▶ _Task description_
Search the records for the string "tasks", then copy each line that has it.

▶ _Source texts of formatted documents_

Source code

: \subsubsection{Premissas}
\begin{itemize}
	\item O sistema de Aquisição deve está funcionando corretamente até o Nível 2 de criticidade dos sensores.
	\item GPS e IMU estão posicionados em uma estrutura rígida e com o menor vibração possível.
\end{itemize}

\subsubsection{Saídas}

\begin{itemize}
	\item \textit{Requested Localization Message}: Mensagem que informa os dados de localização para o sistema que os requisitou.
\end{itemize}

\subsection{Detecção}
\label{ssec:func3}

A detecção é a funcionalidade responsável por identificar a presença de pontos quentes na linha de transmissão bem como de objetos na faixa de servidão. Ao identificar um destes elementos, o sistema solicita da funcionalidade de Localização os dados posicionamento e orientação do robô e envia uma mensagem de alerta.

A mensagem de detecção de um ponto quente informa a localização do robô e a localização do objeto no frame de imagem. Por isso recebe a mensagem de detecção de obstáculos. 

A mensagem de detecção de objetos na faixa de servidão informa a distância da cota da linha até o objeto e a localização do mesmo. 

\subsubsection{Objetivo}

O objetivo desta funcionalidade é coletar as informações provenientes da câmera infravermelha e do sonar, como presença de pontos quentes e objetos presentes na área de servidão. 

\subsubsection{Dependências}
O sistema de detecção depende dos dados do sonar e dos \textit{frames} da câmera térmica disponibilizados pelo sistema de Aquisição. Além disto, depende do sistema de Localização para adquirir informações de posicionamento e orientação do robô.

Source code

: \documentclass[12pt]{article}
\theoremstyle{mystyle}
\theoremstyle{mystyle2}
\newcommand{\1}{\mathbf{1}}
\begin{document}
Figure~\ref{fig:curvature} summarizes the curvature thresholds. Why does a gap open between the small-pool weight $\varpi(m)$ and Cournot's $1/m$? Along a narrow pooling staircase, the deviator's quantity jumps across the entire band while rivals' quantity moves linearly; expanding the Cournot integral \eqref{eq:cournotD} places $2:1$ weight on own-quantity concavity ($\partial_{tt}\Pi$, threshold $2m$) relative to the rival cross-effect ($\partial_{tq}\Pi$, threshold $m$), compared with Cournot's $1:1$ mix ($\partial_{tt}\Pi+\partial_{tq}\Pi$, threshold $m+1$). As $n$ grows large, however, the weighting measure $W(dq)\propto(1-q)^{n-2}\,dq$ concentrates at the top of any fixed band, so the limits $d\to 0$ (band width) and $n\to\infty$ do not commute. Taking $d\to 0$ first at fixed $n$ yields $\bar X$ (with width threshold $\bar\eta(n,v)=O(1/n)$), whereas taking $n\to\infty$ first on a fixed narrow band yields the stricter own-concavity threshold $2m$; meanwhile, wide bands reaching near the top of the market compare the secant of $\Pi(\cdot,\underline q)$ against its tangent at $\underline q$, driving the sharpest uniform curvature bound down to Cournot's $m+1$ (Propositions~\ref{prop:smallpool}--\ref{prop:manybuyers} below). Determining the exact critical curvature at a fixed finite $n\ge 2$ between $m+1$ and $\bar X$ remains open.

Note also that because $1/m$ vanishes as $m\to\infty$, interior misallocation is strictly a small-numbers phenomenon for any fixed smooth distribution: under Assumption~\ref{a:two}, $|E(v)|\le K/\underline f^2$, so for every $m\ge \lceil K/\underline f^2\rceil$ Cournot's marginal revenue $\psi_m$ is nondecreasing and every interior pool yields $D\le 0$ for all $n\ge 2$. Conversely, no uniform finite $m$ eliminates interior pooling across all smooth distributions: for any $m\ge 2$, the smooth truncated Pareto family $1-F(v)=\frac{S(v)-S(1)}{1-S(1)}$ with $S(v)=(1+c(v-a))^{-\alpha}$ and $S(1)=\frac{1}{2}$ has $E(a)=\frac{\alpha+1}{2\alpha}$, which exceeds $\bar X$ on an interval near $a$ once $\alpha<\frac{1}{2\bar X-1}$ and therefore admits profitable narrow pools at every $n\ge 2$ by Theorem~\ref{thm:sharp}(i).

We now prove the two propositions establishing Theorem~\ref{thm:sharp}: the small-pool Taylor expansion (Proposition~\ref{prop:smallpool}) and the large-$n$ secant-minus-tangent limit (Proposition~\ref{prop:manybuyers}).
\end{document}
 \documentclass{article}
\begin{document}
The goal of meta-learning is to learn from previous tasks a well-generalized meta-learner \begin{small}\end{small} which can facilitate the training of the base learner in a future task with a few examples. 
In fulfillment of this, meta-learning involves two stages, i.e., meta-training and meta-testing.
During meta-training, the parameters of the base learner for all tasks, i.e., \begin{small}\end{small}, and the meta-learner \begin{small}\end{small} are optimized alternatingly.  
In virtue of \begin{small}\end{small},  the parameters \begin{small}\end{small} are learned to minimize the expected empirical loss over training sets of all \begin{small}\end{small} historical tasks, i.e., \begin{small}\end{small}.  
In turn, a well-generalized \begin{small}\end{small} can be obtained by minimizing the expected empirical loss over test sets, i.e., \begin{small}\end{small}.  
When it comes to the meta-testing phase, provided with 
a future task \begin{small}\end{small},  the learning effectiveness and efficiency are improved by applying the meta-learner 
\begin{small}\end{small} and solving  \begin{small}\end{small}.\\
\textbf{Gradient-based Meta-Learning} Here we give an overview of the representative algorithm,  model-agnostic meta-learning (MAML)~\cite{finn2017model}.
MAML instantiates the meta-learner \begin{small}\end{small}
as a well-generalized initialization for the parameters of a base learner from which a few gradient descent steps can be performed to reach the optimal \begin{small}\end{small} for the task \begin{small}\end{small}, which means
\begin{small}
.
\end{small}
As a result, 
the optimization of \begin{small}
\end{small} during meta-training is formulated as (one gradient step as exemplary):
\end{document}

▶ _Solved exercise_
The goal of meta-learning is to learn from previous tasks a well-generalized meta-learner \begin{small}\end{small} which can facilitate the training of the base learner in a future task with a few examples. 
During meta-training, the parameters of the base learner for all tasks, i.e., \begin{small}\end{small}, and the meta-learner \begin{small}\end{small} are optimized alternatingly.  
In virtue of \begin{small}\end{small},  the parameters \begin{small}\end{small} are learned to minimize the expected empirical loss over training sets of all \begin{small}\end{small} historical tasks, i.e., \begin{small}\end{small}.  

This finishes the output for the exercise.